Las más cercanas van a dar a colegios cualquiera, esos que ni siquiera
pronunciamos su nombre en los pasillos, porque lo miran a uno como la
más vaga, la mariguanera, artista, o pendenciera. Me siento como la
más loser, palabra que no existe para nosotras en ese momento, pero de
eso escribo con toda esa rabia, y porque quiero entender, encontrar
una respuesta a la muerte de mis tres vecinos del barrio. Uno de ellos
era el hermano de Tere, mi compinche del grupito, otro era el hijo de
unos amigos de mis padres, nos conocíamos desde muy niños, le decían
“el Osito”, era todo risas, “peace and love”, vivía el día entero grogui
a punta de bareta o en viaje de hongos del río Pance.
En casa nadie sabe cómo manejar mis nuevos amigos, “los grandes de la
cuadra”, porque fuman marihuana y van todos los fines de semana a
“La Bilbo”, la discoteca de donde no queremos salir nunca, así tengamos
que madrugar al otro día. Me encanta bailar hasta el amanecer, eso,
solo bailar, ni siquiera tomo alcohol, muy de vez en cuando. Pero lo
que sí me hace falta es bailar, aprender los pasos de baile y
coreografías y hacerlos con Carlitos o con Gabo, que son mis cómplices
de baile, nada más.
Apenas comienzo a leerlo, la noche se vuelve azul turquí, como dice él,
Andrés Caicedo. Y nunca vuelve a ser igual. La vida a partir de ese
viaje al que no quería ir deja de ser la misma, dejo de ser esa que en
el colegio esperaban que fuera. ¿Quién era ese tipo que hablaba de mis
calles?, de las galladas, que nombraba la guayaba coronilla y decía
que el aire “descuajaringaba” la vegetación de su nuca, que decía en
sus páginas, impajaritable, acuscambado, chocholiar y patidifuso, y que
además hablaba de una cosa rara llamada cinesífilis, y a mí me sonaba
a una enfermedad por el cine, ésa que ya me había atacado.
Pues quién más que Andrés Caicedo, recién muerto, el que se había
suicidado con la absurda suma de sesenta seconales, ya no existe en
las recetas médicas, o sí, pero con otro nombre.

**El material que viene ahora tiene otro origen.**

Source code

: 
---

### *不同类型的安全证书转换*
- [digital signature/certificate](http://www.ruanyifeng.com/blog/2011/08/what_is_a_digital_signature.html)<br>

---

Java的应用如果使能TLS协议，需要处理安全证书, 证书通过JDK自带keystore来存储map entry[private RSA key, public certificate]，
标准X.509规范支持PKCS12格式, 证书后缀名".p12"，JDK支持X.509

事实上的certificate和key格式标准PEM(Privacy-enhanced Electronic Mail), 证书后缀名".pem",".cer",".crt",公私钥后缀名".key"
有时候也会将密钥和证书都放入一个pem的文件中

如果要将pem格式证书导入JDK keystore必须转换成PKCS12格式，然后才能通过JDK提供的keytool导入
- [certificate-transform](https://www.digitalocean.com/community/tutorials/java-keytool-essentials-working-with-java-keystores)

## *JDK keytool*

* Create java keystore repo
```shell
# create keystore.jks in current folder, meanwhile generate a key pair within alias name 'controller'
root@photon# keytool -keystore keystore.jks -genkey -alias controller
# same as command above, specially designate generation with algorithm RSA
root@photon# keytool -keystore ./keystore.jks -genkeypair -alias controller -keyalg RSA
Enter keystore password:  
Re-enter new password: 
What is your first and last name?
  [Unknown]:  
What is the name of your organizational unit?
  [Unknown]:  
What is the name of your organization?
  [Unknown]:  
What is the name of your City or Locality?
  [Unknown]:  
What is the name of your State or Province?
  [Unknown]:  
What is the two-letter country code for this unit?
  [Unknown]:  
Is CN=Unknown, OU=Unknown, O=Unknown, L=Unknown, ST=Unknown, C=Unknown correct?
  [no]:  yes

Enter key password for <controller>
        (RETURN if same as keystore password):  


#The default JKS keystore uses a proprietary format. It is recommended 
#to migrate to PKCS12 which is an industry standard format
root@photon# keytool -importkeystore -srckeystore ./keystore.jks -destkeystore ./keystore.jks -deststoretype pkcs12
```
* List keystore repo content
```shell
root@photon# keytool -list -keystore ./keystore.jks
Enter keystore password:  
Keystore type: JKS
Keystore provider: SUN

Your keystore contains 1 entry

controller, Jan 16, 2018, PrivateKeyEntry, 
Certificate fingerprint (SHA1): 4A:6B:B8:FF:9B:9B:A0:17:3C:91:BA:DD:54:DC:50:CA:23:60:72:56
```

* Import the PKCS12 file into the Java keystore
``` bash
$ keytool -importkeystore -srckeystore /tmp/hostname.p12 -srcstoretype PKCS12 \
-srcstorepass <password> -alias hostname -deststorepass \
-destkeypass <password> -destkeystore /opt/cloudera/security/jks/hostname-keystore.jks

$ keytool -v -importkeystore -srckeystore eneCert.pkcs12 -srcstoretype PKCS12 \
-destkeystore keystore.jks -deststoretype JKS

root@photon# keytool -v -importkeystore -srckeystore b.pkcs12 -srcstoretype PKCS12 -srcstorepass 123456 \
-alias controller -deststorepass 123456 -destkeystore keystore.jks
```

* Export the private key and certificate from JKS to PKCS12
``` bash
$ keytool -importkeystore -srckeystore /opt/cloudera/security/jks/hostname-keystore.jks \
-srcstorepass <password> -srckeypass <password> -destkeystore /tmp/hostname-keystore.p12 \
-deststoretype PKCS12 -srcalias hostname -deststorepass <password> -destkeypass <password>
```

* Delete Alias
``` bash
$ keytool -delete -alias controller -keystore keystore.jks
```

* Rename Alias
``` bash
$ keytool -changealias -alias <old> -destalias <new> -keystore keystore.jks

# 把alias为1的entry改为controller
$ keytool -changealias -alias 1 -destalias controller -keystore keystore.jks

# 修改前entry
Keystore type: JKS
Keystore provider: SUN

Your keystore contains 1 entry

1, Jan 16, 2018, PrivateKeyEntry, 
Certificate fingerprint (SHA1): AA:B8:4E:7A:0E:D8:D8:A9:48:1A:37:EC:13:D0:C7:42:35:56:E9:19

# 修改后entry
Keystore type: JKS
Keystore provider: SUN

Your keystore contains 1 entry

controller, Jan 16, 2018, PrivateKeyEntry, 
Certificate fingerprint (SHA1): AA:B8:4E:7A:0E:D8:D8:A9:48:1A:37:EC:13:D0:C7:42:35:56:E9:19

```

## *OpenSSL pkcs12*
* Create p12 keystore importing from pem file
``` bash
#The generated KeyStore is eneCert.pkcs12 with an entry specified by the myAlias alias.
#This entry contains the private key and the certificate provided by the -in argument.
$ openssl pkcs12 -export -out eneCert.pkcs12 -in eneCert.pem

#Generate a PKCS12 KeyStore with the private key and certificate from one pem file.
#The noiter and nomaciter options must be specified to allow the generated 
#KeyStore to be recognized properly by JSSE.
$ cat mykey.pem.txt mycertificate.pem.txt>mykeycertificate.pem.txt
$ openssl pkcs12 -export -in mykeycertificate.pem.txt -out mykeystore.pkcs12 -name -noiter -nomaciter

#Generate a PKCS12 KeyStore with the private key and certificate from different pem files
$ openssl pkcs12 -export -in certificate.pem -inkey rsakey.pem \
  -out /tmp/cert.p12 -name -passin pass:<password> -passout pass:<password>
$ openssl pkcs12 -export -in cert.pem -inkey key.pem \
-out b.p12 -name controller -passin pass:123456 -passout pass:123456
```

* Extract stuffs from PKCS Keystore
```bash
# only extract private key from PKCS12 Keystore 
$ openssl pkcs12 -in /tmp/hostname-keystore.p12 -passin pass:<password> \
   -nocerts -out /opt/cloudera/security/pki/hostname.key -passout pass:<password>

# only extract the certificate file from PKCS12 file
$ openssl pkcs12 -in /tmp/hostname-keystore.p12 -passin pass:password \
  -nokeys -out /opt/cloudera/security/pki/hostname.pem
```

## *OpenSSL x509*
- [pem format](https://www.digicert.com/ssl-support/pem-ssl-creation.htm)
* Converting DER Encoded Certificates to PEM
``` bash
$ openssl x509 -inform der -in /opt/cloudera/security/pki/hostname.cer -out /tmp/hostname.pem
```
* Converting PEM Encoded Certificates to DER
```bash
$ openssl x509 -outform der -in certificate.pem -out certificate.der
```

Y él, Andrés Caicedo
Estela, por si fuera poco, me hizo una gran revelación en las páginas
que devoré con ansias ese fin de semana, nombró el colegio, el de las
niñas decentes, el que yo odiaba con tanta furia por haber cercenado
a mi grupo de raritas, de esas niñas no bien que nos negábamos a ser.
Y sin más, Ricardito el miserable contaba que iba a ver los partidos
de las niñas de mi colegio y a las de las monjas cansonas y rezanderas
que se contramataban jugando básquet. Pero también develaba, ya
terminando la novela, que cómo era posible que una exalumna del Liceo
Benalcázar se metiera a puta, sí, a puta.
Ahí fue Troya, pero esta vez era yo la que iba a armarla. Ése, mi
grupito, las no comprendidas, claro. Las que al año siguiente nos
convertimos en el grupo Travolta, porque hasta nos tocó disfrazarnos
para ir a ver Saturday night Fever. El problema era que ya no
estábamos juntas ni en el colegio ni en el mismo salón, Cuqui y Pato,
me hacían una falta horrible, y también me preocupaban. Las dos
hablaban ya de amor, de compromisos y de novios que con el tiempo
cambiaron sus vidas por completo.
Poco o nada dijeron, por eso no insistí más y volví a leer la novela de
Andrés, porque aún muerto me seguía charlando, lo sigue haciendo
cuando pienso en los pocos que en Cali se habían atrevido a hablar de
putas niñas bien, rocanrol, salsa ventiada, tropeles y drogas, muchas
drogas que hacían alucinar y perderse en mundos de magia y
psicodelia. Entonces lo guardé, y sigue protegido a donde vaya como mi
bien preciado, con su tapa blanca y el búho púrpura, con cada página
que subrayé hasta el cansancio, hasta hoy cuando han pasado más de
cuarenta años y sigo preguntándome las mismas preguntas, sobre los
vecinos que se acercan o no se acercan, sobre sus historias de amor y
rabia, sobre sus muertes, las de los otros, y claro, la mía.